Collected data

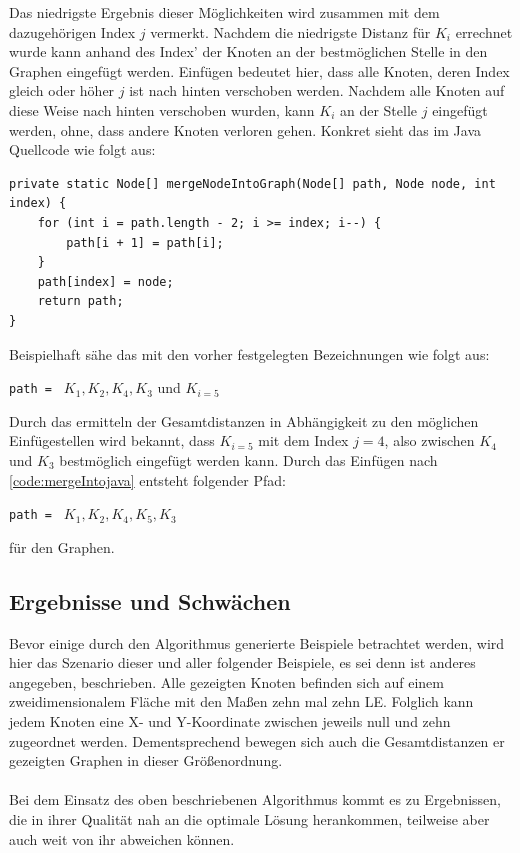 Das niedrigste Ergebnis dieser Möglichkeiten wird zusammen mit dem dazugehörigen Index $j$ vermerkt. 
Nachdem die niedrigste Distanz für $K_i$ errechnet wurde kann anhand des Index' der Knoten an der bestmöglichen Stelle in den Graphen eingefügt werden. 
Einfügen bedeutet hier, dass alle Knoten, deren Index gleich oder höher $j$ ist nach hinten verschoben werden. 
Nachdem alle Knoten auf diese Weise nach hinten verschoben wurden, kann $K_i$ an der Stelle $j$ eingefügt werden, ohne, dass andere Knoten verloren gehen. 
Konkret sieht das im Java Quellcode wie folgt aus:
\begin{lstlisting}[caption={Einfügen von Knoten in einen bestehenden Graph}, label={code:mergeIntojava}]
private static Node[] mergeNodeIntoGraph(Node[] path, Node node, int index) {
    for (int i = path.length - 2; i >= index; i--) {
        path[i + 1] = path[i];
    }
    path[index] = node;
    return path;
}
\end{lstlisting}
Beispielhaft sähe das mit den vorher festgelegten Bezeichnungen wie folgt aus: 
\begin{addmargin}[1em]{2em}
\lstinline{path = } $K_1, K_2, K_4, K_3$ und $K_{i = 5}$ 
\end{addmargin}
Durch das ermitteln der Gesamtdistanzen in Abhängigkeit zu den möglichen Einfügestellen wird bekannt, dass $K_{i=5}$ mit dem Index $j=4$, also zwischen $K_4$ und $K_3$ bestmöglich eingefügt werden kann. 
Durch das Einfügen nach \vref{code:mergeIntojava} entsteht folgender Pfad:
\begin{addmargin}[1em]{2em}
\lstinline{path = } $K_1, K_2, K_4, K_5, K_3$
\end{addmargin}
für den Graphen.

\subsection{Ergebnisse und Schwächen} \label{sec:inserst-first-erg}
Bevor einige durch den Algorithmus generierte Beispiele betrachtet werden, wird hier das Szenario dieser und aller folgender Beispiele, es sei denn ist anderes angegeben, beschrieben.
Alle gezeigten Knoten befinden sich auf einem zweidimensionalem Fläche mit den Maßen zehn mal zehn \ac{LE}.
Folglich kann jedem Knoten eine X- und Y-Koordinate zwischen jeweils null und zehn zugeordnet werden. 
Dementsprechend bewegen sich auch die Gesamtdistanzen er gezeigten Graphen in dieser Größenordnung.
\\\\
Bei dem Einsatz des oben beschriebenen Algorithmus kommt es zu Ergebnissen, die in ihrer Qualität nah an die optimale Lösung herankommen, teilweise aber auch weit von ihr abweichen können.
...
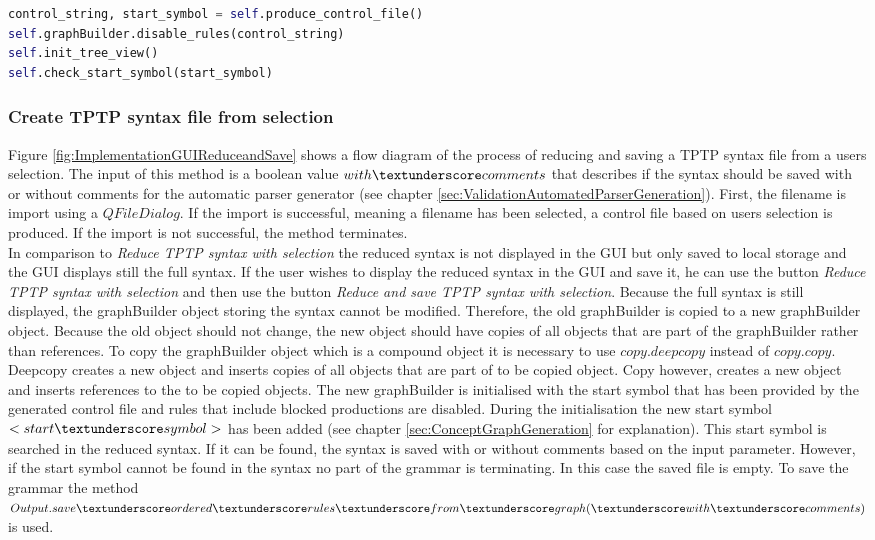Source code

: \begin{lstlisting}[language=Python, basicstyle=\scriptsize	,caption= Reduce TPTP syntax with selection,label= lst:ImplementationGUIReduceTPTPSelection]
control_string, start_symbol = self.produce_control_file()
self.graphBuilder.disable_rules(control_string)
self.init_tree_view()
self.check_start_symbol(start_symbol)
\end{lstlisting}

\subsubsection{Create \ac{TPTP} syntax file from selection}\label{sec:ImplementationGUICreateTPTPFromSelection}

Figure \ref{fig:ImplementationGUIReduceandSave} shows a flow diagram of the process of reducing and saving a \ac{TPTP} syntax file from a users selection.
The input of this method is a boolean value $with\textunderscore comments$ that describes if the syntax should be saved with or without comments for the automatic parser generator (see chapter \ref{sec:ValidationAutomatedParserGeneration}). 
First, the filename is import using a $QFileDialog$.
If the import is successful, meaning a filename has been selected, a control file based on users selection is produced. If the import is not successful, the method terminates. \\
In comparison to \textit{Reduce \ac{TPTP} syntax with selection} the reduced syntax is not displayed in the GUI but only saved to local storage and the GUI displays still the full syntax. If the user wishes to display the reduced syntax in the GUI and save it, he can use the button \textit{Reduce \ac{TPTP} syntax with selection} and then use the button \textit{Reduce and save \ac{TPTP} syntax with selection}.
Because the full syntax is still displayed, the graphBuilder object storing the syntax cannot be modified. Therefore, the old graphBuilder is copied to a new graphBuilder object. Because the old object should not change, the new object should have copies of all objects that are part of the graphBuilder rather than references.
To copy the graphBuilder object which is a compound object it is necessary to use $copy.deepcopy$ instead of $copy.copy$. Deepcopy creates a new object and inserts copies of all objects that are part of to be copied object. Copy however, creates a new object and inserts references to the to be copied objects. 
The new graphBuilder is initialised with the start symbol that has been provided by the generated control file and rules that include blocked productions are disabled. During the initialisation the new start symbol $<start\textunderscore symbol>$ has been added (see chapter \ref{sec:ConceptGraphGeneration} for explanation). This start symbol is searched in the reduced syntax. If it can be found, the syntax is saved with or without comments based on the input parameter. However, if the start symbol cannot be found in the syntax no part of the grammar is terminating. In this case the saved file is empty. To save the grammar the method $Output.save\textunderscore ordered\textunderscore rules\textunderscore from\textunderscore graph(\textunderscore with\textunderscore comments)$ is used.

EXERCISE AIM: Using only the entries above, output the line with "with selection,label= lst:ImplementationGUIReduceTPTPSelection]", the line with "a users selection.", and all lines between them, exactly as they stand.

SOLUTION TO THIS EXERCISE:
: \begin{lstlisting}[language=Python, basicstyle=\scriptsize	,caption= Reduce TPTP syntax with selection,label= lst:ImplementationGUIReduceTPTPSelection]
control_string, start_symbol = self.produce_control_file()
self.graphBuilder.disable_rules(control_string)
self.init_tree_view()
self.check_start_symbol(start_symbol)
\end{lstlisting}

\subsubsection{Create \ac{TPTP} syntax file from selection}\label{sec:ImplementationGUICreateTPTPFromSelection}

Figure \ref{fig:ImplementationGUIReduceandSave} shows a flow diagram of the process of reducing and saving a \ac{TPTP} syntax file from a users selection.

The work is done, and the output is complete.